The week that changed Wall Street forever
Philippine Daily Inquirer, Agence France-Presse
First Posted 08:15:00 09/22/2008
Filed Under: Economy, Business & Finance
WASHINGTON—Wall Street will never be the same after a week that saw the White House abandoning its laissez-faire attitude toward markets and organizing an unprecedented bailout of private companies.
The massive measures that the government has announced to restore stability to the US banking system could cost up to $1 trillion, including the proposed $700-billion rescue package for beleaguered financial firms.
To put that staggering price tag in perspective, the cost would amount to six months of economic output in a country like France.
But confronted with the worst financial crisis since the 1929 market crash that ushered in the Great Depression, did the Republican administration of President George W. Bush have any choice?
Days away from meltdown
In the middle of the week, the huge US banking system was on the brink of collapse: Its lifeblood—cash—no longer circulated; its pulse—measured by short-term interest rates—was spiking.
The morphine injected in massive doses—liquidity infusions by central banks—no longer had an effect.
An emergency operation was needed to remove the cancer at the heart of the global financial crisis.
The United States “may be days away from a complete meltdown of our financial system,” said Sen. Chris Doodd, the influential Democratic chair of the Senate banking committee.
Late Thursday, Treasury Secretary Henry Paulson announced the broad outlines of a landmark plan proposed to Congress in which the government would buy toxic assets from financial institutions accumulated during the US real-estate boom and which since had soured in the worst housing crisis in decades.
Socialist state
In other words, the federal government would become the biggest hedge fund on the planet. That would follow the government’s seizure of the ailing mortgage-finance titans Fannie Mae and Freddie Mac, and the nationalization of the largest US insurer, American International Group (AIG)—two extraordinary actions in a country where the state shareholder did not exist.

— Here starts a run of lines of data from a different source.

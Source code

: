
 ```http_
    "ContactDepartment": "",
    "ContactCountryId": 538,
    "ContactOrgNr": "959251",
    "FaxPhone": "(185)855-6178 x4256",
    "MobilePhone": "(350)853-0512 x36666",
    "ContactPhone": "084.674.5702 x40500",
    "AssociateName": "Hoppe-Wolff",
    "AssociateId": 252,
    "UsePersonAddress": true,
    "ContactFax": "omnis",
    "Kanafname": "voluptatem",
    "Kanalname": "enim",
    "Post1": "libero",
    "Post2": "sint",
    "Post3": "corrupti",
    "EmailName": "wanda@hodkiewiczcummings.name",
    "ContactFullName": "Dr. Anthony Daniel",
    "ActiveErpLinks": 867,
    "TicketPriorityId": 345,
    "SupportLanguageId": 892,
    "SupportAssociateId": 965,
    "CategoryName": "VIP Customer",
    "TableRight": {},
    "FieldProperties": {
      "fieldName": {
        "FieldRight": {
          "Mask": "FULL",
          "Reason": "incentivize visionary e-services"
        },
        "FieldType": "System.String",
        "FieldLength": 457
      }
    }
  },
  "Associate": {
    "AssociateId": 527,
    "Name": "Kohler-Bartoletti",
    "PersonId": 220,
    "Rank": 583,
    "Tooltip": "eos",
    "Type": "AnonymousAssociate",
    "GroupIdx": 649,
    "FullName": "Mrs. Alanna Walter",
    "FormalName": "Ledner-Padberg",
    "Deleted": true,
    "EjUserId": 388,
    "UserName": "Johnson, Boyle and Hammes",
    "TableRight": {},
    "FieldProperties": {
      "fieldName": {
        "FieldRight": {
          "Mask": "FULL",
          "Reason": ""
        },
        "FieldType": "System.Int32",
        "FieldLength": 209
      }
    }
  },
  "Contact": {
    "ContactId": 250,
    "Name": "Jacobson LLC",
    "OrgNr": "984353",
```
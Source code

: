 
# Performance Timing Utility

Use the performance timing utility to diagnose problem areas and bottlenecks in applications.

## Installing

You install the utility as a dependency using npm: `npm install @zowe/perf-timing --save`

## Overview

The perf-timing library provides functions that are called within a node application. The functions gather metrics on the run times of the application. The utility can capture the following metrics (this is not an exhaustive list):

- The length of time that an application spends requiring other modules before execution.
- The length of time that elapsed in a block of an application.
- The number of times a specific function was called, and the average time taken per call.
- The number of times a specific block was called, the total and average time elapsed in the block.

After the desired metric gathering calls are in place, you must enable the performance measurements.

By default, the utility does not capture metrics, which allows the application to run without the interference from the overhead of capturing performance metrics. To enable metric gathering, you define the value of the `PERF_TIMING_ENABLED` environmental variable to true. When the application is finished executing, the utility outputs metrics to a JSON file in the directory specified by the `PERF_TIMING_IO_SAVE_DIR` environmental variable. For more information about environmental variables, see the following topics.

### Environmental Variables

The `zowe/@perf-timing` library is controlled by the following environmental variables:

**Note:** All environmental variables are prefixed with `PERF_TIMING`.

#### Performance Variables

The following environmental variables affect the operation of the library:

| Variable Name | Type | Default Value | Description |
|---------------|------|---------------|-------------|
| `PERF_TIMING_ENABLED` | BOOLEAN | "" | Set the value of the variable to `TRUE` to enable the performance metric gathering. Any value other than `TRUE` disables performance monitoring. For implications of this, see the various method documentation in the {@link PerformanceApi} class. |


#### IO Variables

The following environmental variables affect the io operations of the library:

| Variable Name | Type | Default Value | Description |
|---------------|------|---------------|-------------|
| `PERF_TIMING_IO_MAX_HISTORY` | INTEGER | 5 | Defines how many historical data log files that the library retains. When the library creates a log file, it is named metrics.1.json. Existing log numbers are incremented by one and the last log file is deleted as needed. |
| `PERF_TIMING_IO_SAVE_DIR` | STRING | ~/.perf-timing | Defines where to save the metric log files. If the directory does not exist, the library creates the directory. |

“Welcome to the USSRA—the United Socialist State Republic of America,” said economist Nouriel Roubini, a former advisor in Bill Clinton’s Democratic administration.
Paulson, a former Goldman Sachs president, said it was time to end piecemeal attempts at addressing the crisis and attack it at its roots. He said the Bush administration and congressional leaders would work all weekend to craft the necessary legislation. Much had changed since the start of the week.
On Sunday, Sept. 14, senior officials responsible for the US economy still thought they had things under control.
After three days of frantic discussions, Paulson and Federal Reserve Chair Ben Bernanke held their ground and refused to bail out Lehman Brothers, which had been buffeted by savage attacks on its share price amid rumors it would collapse.
No ‘systemic risk’
Paulson and Bernanke argued that Lehman, the fourth-largest of the Wall Street investment banks, did not pose a “systemic” risk. In other words, its failure should not trigger a cascade of other bankruptcies in the international financial system.
On Monday, Sept. 15, Lehman filed for bankruptcy protection. Rather than face the same fate, its prestigious Wall Street rival Merrill Lynch hastily arranged a takeover by Bank of America. The Dow Jones industrial average lost 504 points (4.42 percent), one of its steepest one-day declines since the Sept. 11, 2001, terror attacks.
Insurer AIG, a component of the Dow’s 30 blue-chip index, saw its shares plunge that same day. A banking consortium, which was trying under pressure from US authorities to put together an enormous credit lifeline to help the giant firm get through its difficulties, took fright and gave up.
The Federal Reserve was forced to make an about-face and open an $85-billion line of credit to AIG, in exchange for 79.9 percent of its capital.
The reason: In addition to its traditional role of insurer, AIG had guaranteed hundreds of billions of dollars worth of financial products whose value had plunged. There is indeed a systemic risk, the Fed concluded.
Investors panic
By Wednesday, Sept. 17, equities investors panicked. They withdrew massive amounts of investments and put them into traditional safe havens.
Gold registered its sharpest dollar climb on record, a leap of $88.75, and the yield on US Treasury bonds fell practically to zero.
The country’s oldest money market fund—a type of investment considered very low risk—announced that it was no longer able to redeem investments at the value they were bought.
Turmoil raged on the global markets, threatening to swamp other financial institutions like Morgan Stanley and Washington Mutual. The British bank HBOS agreed to be swallowed up by its rival Lloyds TSB. And Moscow’s two stock exchanges, in the throes of a meltdown, were closed.
Crash seemed inevitable
A crash on Wall Street seemed inevitable on Thursday, Sept. 18. Rumors of a massive government rescue package being prepared, however, began to surface.
Confirmation of a US government plan sent global stock markets roaring higher, with Paris and London indexes posting record one-day gains of 9.27 percent and 8.84 percent, respectively.
But could squabbling by American lawmakers delay putting Paulson’s massive bailout into action?
“If it doesn’t pass, then heaven help us all,” Paulson was quoted as saying by The Wall Street Journal on Saturday.